* _WHAT THE TASK ASKS_: Provide an exact reproduction of every entry.
++++ DATASET
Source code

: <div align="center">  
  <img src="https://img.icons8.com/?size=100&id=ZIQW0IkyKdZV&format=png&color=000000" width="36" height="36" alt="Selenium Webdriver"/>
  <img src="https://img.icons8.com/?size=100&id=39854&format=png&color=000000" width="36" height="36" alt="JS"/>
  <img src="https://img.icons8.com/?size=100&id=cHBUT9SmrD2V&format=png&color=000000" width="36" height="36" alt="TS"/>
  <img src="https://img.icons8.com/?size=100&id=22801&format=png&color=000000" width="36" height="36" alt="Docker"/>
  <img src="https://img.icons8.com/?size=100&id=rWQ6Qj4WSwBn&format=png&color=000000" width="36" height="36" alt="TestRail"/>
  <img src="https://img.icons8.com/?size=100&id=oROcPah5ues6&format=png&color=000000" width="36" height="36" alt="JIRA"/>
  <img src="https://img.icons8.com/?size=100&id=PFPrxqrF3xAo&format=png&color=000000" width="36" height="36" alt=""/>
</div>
++++++++
* _OUTPUT_:
Source code

: <div align="center">  
  <img src="https://img.icons8.com/?size=100&id=ZIQW0IkyKdZV&format=png&color=000000" width="36" height="36" alt="Selenium Webdriver"/>
  <img src="https://img.icons8.com/?size=100&id=39854&format=png&color=000000" width="36" height="36" alt="JS"/>
  <img src="https://img.icons8.com/?size=100&id=cHBUT9SmrD2V&format=png&color=000000" width="36" height="36" alt="TS"/>
  <img src="https://img.icons8.com/?size=100&id=22801&format=png&color=000000" width="36" height="36" alt="Docker"/>
  <img src="https://img.icons8.com/?size=100&id=rWQ6Qj4WSwBn&format=png&color=000000" width="36" height="36" alt="TestRail"/>
  <img src="https://img.icons8.com/?size=100&id=oROcPah5ues6&format=png&color=000000" width="36" height="36" alt="JIRA"/>
  <img src="https://img.icons8.com/?size=100&id=PFPrxqrF3xAo&format=png&color=000000" width="36" height="36" alt=""/>
</div>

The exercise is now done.